Commençons donc par définir ce que recouvre le concept de « pacte colonial ». En économie politique, le pacte colonial est un système élaboré pour régler les relations douanières entre les colonies et les puissances européennes, par lequel le marché colonial est réservé à la métropole et le monopole du pavillon est réservé à la marine métropolitaine.  Ce pacte qui été signé entre la France et les premiers présidents africains, juste après les indépendances, est une convention par laquelle les premiers présidents, se considérant comme les propriétaires de nos ressources naturelles, se proposaient de les vendre à la France, en échange d’une longévité au pouvoir. Nous proposons en termes de méthodologie de revenir sur les fameux accords de défense entre la France et ses anciennes colonies. Ce sera le premier point à discuter. Une des conséquences de ce pacte est le contrôle que la France exerce sur les économies africaines. Ce sera le second point de notre discussion. Faisant suite à cette présentation, nous constaterons que le pacte colonial retarde le développement des pays africains. C’est donc le troisième point à rappeler. Finalement, nous terminerons cette discussion par un appel pressant des africains à sortir de ce pacte par tous les moyens afin d’entrer dans la mondialisation appropriée.

1.1.     Les accords de défense entre la France et ses anciennes colonies

Nous ne ferons pas ici une thèse sur l’historique du pacte colonial, nous rappelons seulement ses traits saillants.  Dès 1960,le Général De Gaulle  cherche à improviser des structures pour les petits États nouvellement indépendants, chacun avec un drapeau, un hymne et un siège aux Nations Unies. Aidé par  Foccart, l’architecte d’une série d’accords de Coopération avec chacun des nouveaux États dans les secteurs des finances et de l’Économie, de la culture et l’éducation, et de l’armée, le pacte colonial va se construire. Cet ensemble fut placé sous un nouveau Ministère de la Coopération, créé en 1961, séparé du Ministère des Affaires des Départements et Territoires d’Outre-mer (connus sous le DOM-TOM) qui les administraient tous auparavant.

L’élément essentiel de ce dispositif est l’accord signé entre la France et ses anciennes colonies. Cet accord ou ce pacte va embrigader ces anciennes colonies dans l’étreinte économique et militaire de la France. Ce pacte colonial non seulement créa l’institution du franc CFA, mais aussi, il créa un mécanisme légal sous lequel la France obtint une place de choix dans la vie économique et politique de ses colonies.

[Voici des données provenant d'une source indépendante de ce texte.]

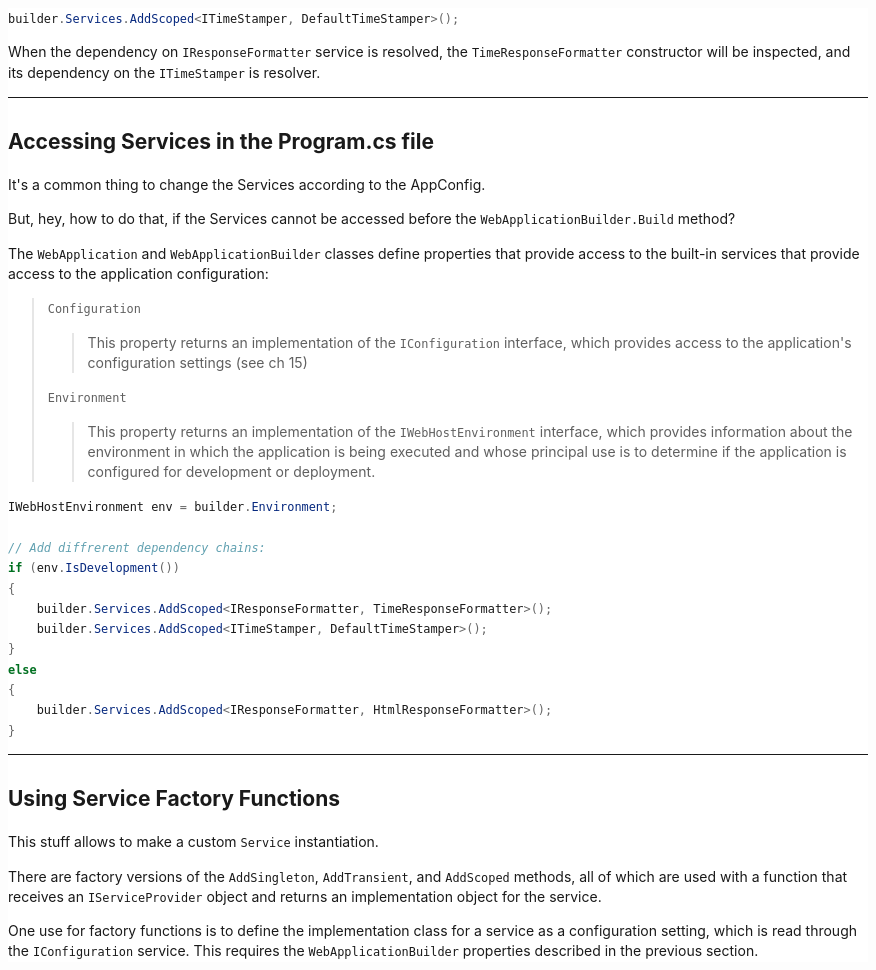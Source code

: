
 ```csharp
builder.Services.AddScoped<ITimeStamper, DefaultTimeStamper>();
```

When the dependency on `IResponseFormatter` service is resolved, 
the `TimeResponseFormatter` constructor will be inspected,
and its dependency on the `ITimeStamper` is resolver.

------------------------------------------------------------
Accessing Services in the Program.cs file
------------------------------------------------------------

It's a common thing to change the Services according to the AppConfig.

But, hey, how to do that, if the Services cannot be accessed before the `WebApplicationBuilder.Build` method?

The `WebApplication` and `WebApplicationBuilder` classes define properties that provide access to the built-in services that provide access to the application configuration:

> `Configuration`
> > This property returns an implementation of the `IConfiguration` interface, which provides access to the application's configuration settings (see ch 15)
>
> `Environment`
> > This property returns an implementation of the `IWebHostEnvironment` interface, which provides information about the environment in which the application is being executed and whose principal use is to determine if the application is configured for development or deployment.

```csharp
IWebHostEnvironment env = builder.Environment;

// Add diffrerent dependency chains:
if (env.IsDevelopment())
{
    builder.Services.AddScoped<IResponseFormatter, TimeResponseFormatter>();
    builder.Services.AddScoped<ITimeStamper, DefaultTimeStamper>();
}
else
{
    builder.Services.AddScoped<IResponseFormatter, HtmlResponseFormatter>();
}
```

--------------------------------------
Using Service Factory Functions
--------------------------------------

This stuff allows to make a custom `Service` instantiation.

There are factory versions of the `AddSingleton`, `AddTransient`, and `AddScoped` methods, all of which are used with a function that receives an `IServiceProvider` object and returns an implementation object for the service.

One use for factory functions is to define the implementation class for a service as a configuration setting, which is read through the `IConfiguration` service. This requires the `WebApplicationBuilder` properties described in the previous section.
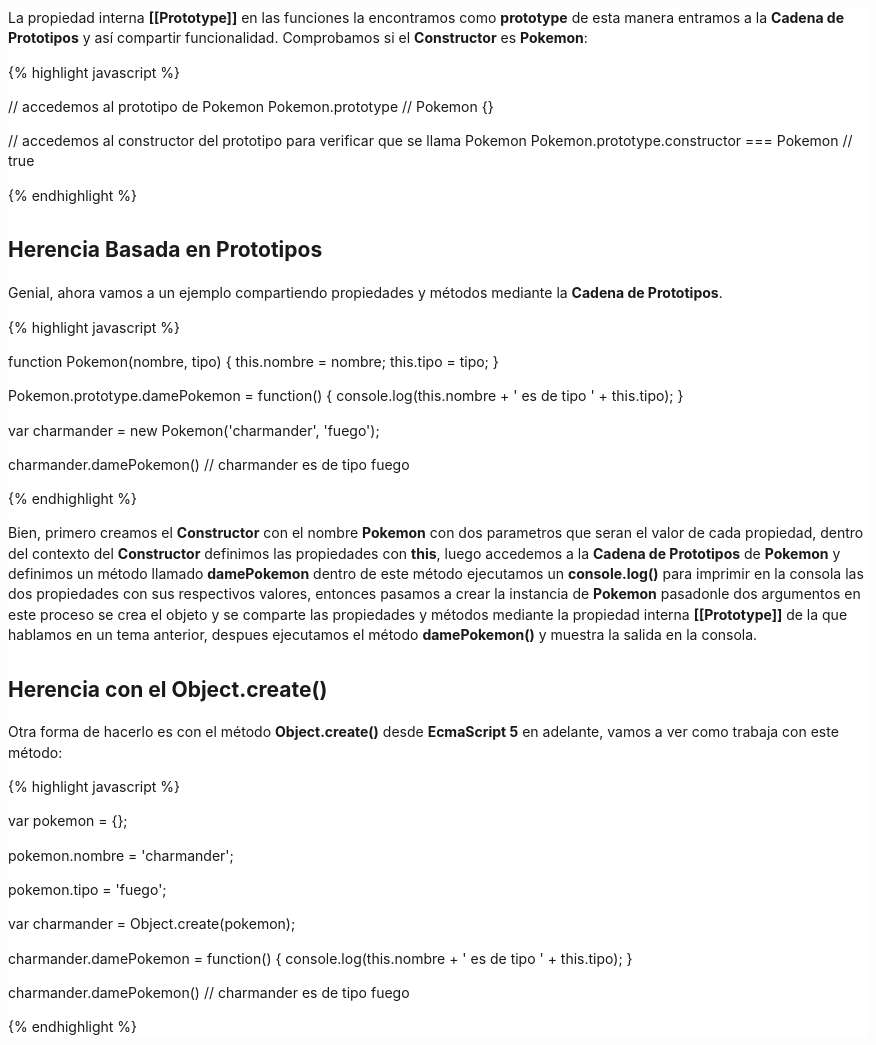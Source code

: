 La propiedad interna __[[Prototype]]__ en las funciones la encontramos como __prototype__ de esta manera entramos a la __Cadena de Prototipos__ y así compartir funcionalidad. Comprobamos si el __Constructor__ es __Pokemon__:

{% highlight javascript %}

// accedemos al prototipo de Pokemon
Pokemon.prototype // Pokemon {}

// accedemos al constructor del prototipo para verificar que se llama Pokemon
Pokemon.prototype.constructor === Pokemon // true

{% endhighlight %}

## Herencia Basada en Prototipos
Genial, ahora vamos a un ejemplo compartiendo propiedades y métodos mediante la __Cadena de Prototipos__.

{% highlight javascript %}

function Pokemon(nombre, tipo) {
  this.nombre = nombre;
  this.tipo = tipo;
}

Pokemon.prototype.damePokemon = function() {
  console.log(this.nombre + ' es de tipo ' + this.tipo);
}

var charmander = new Pokemon('charmander', 'fuego');

charmander.damePokemon() // charmander es de tipo fuego

{% endhighlight %}

Bien, primero creamos el __Constructor__ con el nombre __Pokemon__ con dos parametros que seran el valor de cada propiedad, dentro del contexto del __Constructor__ definimos las propiedades con __this__, luego accedemos a la __Cadena de Prototipos__ de __Pokemon__ y definimos un método llamado __damePokemon__ dentro de este método ejecutamos un __console.log()__ para imprimir en la consola las dos propiedades con sus respectivos valores, entonces pasamos a crear la instancia de __Pokemon__ pasadonle dos argumentos en este proceso se crea el objeto y se comparte las propiedades y métodos mediante la propiedad interna __[[Prototype]]__ de la que hablamos en un tema anterior, despues ejecutamos el método __damePokemon()__ y muestra la salida en la consola.


## Herencia con el Object.create()
Otra forma de hacerlo es con el método __Object.create()__ desde __EcmaScript 5__ en adelante, vamos a ver como trabaja con este método:

{% highlight javascript %}

var pokemon = {};

pokemon.nombre = 'charmander';

pokemon.tipo = 'fuego';

var charmander = Object.create(pokemon);

charmander.damePokemon = function() {
  console.log(this.nombre + ' es de tipo ' + this.tipo);
}

charmander.damePokemon() // charmander es de tipo fuego

{% endhighlight %}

Pour aller vite, disons que les accords du Pacte colonial garantissent une préférence spéciale à la France dans les processus politiques, commerciaux et de la défense dans les pays Africains.  Les anciennes colonies doivent  satisfaire la France  en mettant à sa disposition les ressources naturelles et minières nécessaires au fonctionnement de son économie et ce n’est qu’après que les anciennes colonies peuvent espérer satisfaire les besoins de leur économie.

Selon l’Annexe II de l’accord de Défense signés entre les gouvernements de la République Française, de la République de Côte d’Ivoire, de la République de Dahomey et de la République du Niger le 24 Avril 1961, « la France a la priorité dans l’acquisition de ces « matières premières classés comme stratégiques ». En effet, selon l’article 2 de l’accord, la République Française informe régulièrement la République de Côte d’Ivoire (et les deux autres) de la politique qu’elle compte adopter concernant les matières premières et les produits, en tenant compte des besoins généraux de la défense, de l’évolution des ressources et la situation du marché mondial ».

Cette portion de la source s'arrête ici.